The office provided a total of 19 no-contact orders, 15 academic accommodations, four interim suspensions, two housing removals, one housing transfer and seven miscellaneous measures, according to the report.

Interim measures can include “any sort of things that you can think of in your daily life that may need to shift or change so that you’re not going to be in contact with that person or not wanting to see that person,” Carroll said.

Final sanctions vary as well, with expulsion, suspension and lesser punishments all on the table.

One student charged with rape received sanctions such as disciplinary probation and counseling sessions. Another student charged with rape was suspended through June 2016 and must attend a healthy masculinity workshop, write a research paper and undergo drug testing.

In total, the university assigned seven guilty students an educational or writing assignment, restricted two students’ housing, withheld two students’ suspensions pending good behavior and placed two students on probation, according to the report.

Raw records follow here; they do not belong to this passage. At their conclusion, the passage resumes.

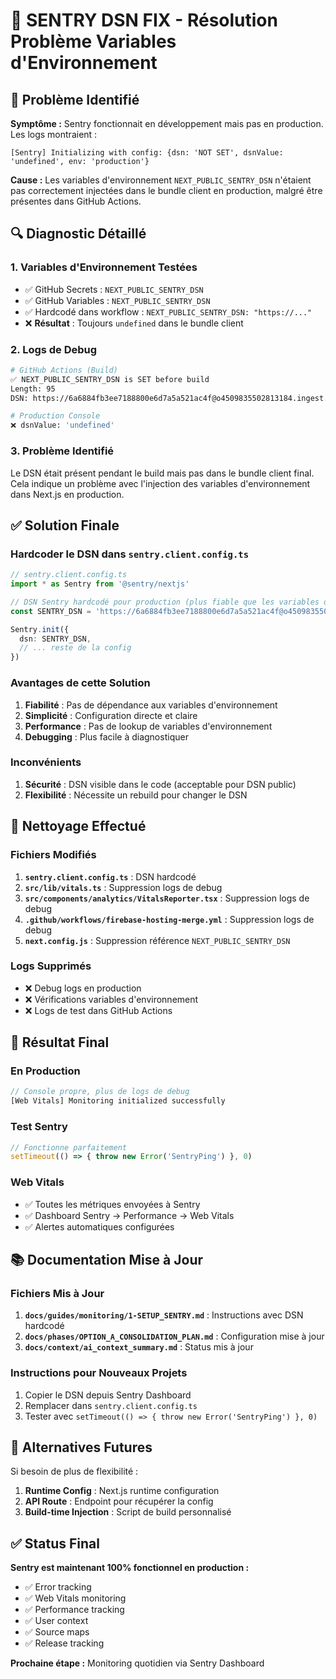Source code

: # 🔧 SENTRY DSN FIX - Résolution Problème Variables d'Environnement

## 🚨 Problème Identifié

**Symptôme :** Sentry fonctionnait en développement mais pas en production. Les logs montraient :
```
[Sentry] Initializing with config: {dsn: 'NOT SET', dsnValue: 'undefined', env: 'production'}
```

**Cause :** Les variables d'environnement `NEXT_PUBLIC_SENTRY_DSN` n'étaient pas correctement injectées dans le bundle client en production, malgré être présentes dans GitHub Actions.

## 🔍 Diagnostic Détaillé

### 1. Variables d'Environnement Testées
- ✅ GitHub Secrets : `NEXT_PUBLIC_SENTRY_DSN`
- ✅ GitHub Variables : `NEXT_PUBLIC_SENTRY_DSN`
- ✅ Hardcodé dans workflow : `NEXT_PUBLIC_SENTRY_DSN: "https://..."`
- ❌ **Résultat** : Toujours `undefined` dans le bundle client

### 2. Logs de Debug
```bash
# GitHub Actions (Build)
✅ NEXT_PUBLIC_SENTRY_DSN is SET before build
Length: 95
DSN: https://6a6884fb3ee7188800e6d7a5a521ac4f@o4509835502813184.ingest.de.sentry.io/4509835686117456

# Production Console
❌ dsnValue: 'undefined'
```

### 3. Problème Identifié
Le DSN était présent pendant le build mais pas dans le bundle client final. Cela indique un problème avec l'injection des variables d'environnement dans Next.js en production.

## ✅ Solution Finale

### Hardcoder le DSN dans `sentry.client.config.ts`

```typescript
// sentry.client.config.ts
import * as Sentry from '@sentry/nextjs'

// DSN Sentry hardcodé pour production (plus fiable que les variables d'environnement)
const SENTRY_DSN = 'https://6a6884fb3ee7188800e6d7a5a521ac4f@o4509835502813184.ingest.de.sentry.io/4509835686117456'

Sentry.init({
  dsn: SENTRY_DSN,
  // ... reste de la config
})
```

### Avantages de cette Solution
1. **Fiabilité** : Pas de dépendance aux variables d'environnement
2. **Simplicité** : Configuration directe et claire
3. **Performance** : Pas de lookup de variables d'environnement
4. **Debugging** : Plus facile à diagnostiquer

### Inconvénients
1. **Sécurité** : DSN visible dans le code (acceptable pour DSN public)
2. **Flexibilité** : Nécessite un rebuild pour changer le DSN

## 🧹 Nettoyage Effectué

### Fichiers Modifiés
1. **`sentry.client.config.ts`** : DSN hardcodé
2. **`src/lib/vitals.ts`** : Suppression logs de debug
3. **`src/components/analytics/VitalsReporter.tsx`** : Suppression logs de debug
4. **`.github/workflows/firebase-hosting-merge.yml`** : Suppression logs de debug
5. **`next.config.js`** : Suppression référence `NEXT_PUBLIC_SENTRY_DSN`

### Logs Supprimés
- ❌ Debug logs en production
- ❌ Vérifications variables d'environnement
- ❌ Logs de test dans GitHub Actions

## 🎯 Résultat Final

### En Production
```javascript
// Console propre, plus de logs de debug
[Web Vitals] Monitoring initialized successfully
```

### Test Sentry
```javascript
// Fonctionne parfaitement
setTimeout(() => { throw new Error('SentryPing') }, 0)
```

### Web Vitals
- ✅ Toutes les métriques envoyées à Sentry
- ✅ Dashboard Sentry → Performance → Web Vitals
- ✅ Alertes automatiques configurées

## 📚 Documentation Mise à Jour

### Fichiers Mis à Jour
1. **`docs/guides/monitoring/1-SETUP_SENTRY.md`** : Instructions avec DSN hardcodé
2. **`docs/phases/OPTION_A_CONSOLIDATION_PLAN.md`** : Configuration mise à jour
3. **`docs/context/ai_context_summary.md`** : Status mis à jour

### Instructions pour Nouveaux Projets
1. Copier le DSN depuis Sentry Dashboard
2. Remplacer dans `sentry.client.config.ts`
3. Tester avec `setTimeout(() => { throw new Error('SentryPing') }, 0)`

## 🔮 Alternatives Futures

Si besoin de plus de flexibilité :
1. **Runtime Config** : Next.js runtime configuration
2. **API Route** : Endpoint pour récupérer la config
3. **Build-time Injection** : Script de build personnalisé

## ✅ Status Final

**Sentry est maintenant 100% fonctionnel en production :**
- ✅ Error tracking
- ✅ Web Vitals monitoring
- ✅ Performance tracking
- ✅ User context
- ✅ Source maps
- ✅ Release tracking

**Prochaine étape :** Monitoring quotidien via Sentry Dashboard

A standing review committee of five students, faculty and staff determined the sanctions for these cases, in accordance with previous interim procedures. The university updated these procedures this semester to give the student conduct office the authority to determine sanctions, Carroll said.

In one rape case that ended in suspension rather than expulsion, there was a lack of participation from the student who filed the complaint, Carroll said.

“I don’t want to see similar cases be treated differently because the victim engages or not,” Carroll said. “When you have five people, they can vary in what they think is an appropriate sentence. What creates a problem is, why would I have a similar case where there’s suspension and another one that’s expulsion because five different people on one committee decided expulsion and five people on another committee decided suspension?”

Sanctions aside, Grimes said the university’s response to sexual misconduct complaints doesn’t match the issue’s pervasiveness or severity.

“Right now, I think the university is ignoring that [sexual misconduct] is a blatant problem,” Grimes said. “There’s a problem here, and it’s everywhere, and it’s not being talked about.”

Carroll’s office reports directly to the president’s office, however, Loh said he meets with Carroll “not very often.”

Carroll was on the agenda to present the 2015 misconduct report to Loh’s cabinet last week; however, other issues came up, and she did not end up presenting, Loh said.

“We had other things to discuss and we never got to it,” Loh said. “The intent was for her to summarize, but the cabinet doesn’t make changes to it, so we basically all got copies of it, and I’ll have an opportunity to chat with her later.”